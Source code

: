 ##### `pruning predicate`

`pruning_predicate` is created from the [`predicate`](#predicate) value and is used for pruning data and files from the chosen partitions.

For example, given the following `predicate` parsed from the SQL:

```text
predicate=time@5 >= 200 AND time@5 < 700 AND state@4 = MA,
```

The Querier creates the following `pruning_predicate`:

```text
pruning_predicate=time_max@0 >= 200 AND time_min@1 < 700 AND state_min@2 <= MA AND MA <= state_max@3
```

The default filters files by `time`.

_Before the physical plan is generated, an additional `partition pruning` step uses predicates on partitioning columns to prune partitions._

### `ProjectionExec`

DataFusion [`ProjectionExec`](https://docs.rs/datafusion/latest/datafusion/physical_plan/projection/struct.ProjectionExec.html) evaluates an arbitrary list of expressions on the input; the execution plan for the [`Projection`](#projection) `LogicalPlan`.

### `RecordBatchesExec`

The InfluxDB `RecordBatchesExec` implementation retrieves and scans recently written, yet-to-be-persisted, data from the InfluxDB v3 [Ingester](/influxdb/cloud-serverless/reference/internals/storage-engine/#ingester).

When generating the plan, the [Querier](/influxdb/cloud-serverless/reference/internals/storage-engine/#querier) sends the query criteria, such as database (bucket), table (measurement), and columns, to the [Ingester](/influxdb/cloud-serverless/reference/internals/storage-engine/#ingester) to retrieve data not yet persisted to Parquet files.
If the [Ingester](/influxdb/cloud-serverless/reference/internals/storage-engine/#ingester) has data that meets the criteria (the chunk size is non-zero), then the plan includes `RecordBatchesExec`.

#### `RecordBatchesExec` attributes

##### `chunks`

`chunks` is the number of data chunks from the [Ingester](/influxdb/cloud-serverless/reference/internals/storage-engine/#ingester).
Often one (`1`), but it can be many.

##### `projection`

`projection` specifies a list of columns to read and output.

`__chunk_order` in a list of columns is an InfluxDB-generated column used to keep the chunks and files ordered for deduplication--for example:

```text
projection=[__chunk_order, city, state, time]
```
:::
Please output exactly the lines from the one containing "can be many." through the end of the records, both included.

Often one (`1`), but it can be many.

##### `projection`

`projection` specifies a list of columns to read and output.

`__chunk_order` in a list of columns is an InfluxDB-generated column used to keep the chunks and files ordered for deduplication--for example:

```text
projection=[__chunk_order, city, state, time]
```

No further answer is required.